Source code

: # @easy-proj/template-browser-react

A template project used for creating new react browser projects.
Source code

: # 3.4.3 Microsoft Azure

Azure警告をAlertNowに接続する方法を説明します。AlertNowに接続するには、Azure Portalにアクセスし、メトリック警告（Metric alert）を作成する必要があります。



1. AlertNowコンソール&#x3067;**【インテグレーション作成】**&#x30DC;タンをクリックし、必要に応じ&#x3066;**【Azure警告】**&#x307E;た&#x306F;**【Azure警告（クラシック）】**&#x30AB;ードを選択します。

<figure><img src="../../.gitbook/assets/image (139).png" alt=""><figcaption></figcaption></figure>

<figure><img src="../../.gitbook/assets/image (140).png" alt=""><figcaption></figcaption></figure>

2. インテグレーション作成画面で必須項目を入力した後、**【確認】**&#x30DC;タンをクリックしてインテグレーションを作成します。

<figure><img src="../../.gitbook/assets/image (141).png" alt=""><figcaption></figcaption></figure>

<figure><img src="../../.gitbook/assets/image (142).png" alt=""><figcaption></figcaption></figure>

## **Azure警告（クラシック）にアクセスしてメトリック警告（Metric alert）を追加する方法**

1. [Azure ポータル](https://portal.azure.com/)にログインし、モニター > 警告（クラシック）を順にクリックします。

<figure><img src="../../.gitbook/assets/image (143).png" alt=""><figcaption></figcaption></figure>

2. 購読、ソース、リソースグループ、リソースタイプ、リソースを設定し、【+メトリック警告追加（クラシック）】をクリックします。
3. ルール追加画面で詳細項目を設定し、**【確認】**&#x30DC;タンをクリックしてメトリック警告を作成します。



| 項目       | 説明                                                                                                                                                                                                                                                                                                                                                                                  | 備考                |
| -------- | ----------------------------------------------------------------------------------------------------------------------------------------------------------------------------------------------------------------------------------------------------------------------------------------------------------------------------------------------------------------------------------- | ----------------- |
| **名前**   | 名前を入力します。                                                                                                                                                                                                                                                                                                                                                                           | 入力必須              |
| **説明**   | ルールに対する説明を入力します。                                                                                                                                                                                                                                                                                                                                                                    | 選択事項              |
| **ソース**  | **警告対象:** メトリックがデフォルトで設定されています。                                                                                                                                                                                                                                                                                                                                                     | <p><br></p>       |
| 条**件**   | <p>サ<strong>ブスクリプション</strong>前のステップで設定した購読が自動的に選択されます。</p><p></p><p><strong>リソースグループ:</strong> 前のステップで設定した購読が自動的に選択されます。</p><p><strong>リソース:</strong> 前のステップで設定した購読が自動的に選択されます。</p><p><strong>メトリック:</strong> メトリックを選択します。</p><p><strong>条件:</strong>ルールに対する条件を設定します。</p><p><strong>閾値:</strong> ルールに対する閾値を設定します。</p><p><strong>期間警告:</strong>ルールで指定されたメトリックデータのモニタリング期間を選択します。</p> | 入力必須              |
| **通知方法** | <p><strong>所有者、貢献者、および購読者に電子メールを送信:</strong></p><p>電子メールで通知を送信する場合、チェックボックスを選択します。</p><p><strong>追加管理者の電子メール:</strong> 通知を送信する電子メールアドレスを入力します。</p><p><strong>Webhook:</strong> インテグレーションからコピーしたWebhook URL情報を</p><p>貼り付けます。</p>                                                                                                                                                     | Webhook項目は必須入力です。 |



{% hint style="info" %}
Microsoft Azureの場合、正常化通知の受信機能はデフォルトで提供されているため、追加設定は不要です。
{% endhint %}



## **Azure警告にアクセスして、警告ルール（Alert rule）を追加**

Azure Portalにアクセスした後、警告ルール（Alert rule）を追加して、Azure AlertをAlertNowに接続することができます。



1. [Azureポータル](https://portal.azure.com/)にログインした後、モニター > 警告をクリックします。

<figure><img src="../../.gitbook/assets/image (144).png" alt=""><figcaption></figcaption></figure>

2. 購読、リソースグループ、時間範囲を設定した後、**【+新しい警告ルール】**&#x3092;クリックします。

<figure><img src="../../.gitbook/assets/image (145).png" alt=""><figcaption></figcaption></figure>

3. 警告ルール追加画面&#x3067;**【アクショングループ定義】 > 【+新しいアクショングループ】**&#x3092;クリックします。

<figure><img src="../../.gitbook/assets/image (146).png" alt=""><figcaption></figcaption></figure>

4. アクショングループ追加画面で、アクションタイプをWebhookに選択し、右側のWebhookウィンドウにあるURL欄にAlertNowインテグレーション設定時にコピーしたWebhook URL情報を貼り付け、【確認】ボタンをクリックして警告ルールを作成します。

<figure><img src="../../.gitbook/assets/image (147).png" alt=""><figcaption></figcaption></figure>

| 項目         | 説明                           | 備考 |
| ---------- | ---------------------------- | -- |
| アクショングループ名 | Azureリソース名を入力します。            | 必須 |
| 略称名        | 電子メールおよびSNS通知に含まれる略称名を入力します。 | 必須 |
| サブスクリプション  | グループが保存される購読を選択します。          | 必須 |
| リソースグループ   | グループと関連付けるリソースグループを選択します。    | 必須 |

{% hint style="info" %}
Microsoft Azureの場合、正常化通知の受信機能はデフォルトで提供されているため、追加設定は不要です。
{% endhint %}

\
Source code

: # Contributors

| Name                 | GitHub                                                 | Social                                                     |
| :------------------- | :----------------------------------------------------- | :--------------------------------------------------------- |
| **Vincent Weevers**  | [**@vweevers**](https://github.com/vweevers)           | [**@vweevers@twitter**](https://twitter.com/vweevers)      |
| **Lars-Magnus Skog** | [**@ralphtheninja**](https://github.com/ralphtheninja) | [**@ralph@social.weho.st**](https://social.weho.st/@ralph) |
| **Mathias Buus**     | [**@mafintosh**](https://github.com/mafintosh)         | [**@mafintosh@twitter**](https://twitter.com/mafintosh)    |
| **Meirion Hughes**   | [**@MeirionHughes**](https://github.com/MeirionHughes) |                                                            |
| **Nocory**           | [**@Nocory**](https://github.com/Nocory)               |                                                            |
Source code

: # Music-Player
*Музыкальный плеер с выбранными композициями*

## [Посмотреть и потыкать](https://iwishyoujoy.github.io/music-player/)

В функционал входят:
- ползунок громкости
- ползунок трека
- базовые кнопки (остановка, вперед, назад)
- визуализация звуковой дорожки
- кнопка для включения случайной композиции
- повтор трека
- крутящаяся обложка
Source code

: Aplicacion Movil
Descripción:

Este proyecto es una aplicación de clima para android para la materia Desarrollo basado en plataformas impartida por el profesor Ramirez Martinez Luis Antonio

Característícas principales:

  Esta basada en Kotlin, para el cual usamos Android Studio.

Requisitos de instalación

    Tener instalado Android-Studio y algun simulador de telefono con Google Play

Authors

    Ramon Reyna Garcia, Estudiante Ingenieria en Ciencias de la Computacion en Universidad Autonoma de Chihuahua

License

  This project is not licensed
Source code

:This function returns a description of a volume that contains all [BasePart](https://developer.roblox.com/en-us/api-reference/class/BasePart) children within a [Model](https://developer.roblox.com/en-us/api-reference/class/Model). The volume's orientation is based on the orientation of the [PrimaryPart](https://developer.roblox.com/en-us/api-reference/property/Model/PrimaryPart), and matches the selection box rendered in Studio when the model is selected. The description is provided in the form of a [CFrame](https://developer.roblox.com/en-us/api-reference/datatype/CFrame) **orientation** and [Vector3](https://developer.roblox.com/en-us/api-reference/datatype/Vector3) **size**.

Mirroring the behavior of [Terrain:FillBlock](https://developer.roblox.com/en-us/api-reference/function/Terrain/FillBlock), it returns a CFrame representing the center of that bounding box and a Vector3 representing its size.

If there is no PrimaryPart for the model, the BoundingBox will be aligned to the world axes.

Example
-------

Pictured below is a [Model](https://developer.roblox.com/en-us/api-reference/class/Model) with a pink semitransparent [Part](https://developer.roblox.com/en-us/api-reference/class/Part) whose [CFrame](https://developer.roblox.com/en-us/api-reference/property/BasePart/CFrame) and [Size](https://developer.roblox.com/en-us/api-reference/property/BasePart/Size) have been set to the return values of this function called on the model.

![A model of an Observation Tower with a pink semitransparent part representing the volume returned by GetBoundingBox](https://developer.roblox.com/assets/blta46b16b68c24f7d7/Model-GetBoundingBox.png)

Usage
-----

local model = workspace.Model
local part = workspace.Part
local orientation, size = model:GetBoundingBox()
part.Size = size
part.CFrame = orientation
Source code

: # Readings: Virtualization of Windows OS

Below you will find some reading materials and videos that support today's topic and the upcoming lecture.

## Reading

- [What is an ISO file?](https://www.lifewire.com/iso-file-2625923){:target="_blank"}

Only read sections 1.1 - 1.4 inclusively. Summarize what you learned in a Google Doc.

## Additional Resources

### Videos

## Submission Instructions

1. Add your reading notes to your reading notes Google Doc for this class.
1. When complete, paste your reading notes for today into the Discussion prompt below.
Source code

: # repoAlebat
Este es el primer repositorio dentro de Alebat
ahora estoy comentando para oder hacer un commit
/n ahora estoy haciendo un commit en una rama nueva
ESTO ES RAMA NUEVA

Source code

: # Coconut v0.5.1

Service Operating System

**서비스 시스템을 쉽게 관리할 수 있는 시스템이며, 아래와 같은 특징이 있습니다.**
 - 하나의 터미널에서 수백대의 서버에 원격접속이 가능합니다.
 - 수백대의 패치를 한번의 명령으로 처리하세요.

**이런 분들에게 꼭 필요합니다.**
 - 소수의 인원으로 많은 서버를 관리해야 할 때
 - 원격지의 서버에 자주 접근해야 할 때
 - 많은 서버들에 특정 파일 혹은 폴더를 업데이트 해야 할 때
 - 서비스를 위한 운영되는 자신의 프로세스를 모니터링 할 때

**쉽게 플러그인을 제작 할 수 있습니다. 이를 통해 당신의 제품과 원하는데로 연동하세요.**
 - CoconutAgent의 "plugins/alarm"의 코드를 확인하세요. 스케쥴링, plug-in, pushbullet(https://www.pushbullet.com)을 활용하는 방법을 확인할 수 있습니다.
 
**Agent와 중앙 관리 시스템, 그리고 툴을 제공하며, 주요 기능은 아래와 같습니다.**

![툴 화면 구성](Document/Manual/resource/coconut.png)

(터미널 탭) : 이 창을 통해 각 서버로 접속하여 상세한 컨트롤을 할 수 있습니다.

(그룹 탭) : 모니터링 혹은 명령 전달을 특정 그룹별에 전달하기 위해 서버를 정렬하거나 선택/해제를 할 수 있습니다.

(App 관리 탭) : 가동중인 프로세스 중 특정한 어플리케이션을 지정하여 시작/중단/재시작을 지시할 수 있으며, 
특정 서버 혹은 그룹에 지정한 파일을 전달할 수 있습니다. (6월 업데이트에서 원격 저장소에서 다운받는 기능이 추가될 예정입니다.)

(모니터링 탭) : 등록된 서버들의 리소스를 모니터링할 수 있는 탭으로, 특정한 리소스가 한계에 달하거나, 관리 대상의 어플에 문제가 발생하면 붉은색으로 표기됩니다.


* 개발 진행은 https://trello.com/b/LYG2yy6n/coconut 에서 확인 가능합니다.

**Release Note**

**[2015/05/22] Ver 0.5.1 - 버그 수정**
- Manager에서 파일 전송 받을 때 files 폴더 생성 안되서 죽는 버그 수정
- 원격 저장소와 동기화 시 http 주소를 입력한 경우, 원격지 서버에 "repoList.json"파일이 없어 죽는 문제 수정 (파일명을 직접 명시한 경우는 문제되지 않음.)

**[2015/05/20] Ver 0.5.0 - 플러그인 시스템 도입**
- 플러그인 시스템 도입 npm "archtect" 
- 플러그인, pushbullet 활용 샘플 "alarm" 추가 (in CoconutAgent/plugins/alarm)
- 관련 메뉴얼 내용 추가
★ ★ ★
Each line of the entries above that has the word "Metric" is to be copied.

Azure警告をAlertNowに接続する方法を説明します。AlertNowに接続するには、Azure Portalにアクセスし、メトリック警告（Metric alert）を作成する必要があります。
## **Azure警告（クラシック）にアクセスしてメトリック警告（Metric alert）を追加する方法**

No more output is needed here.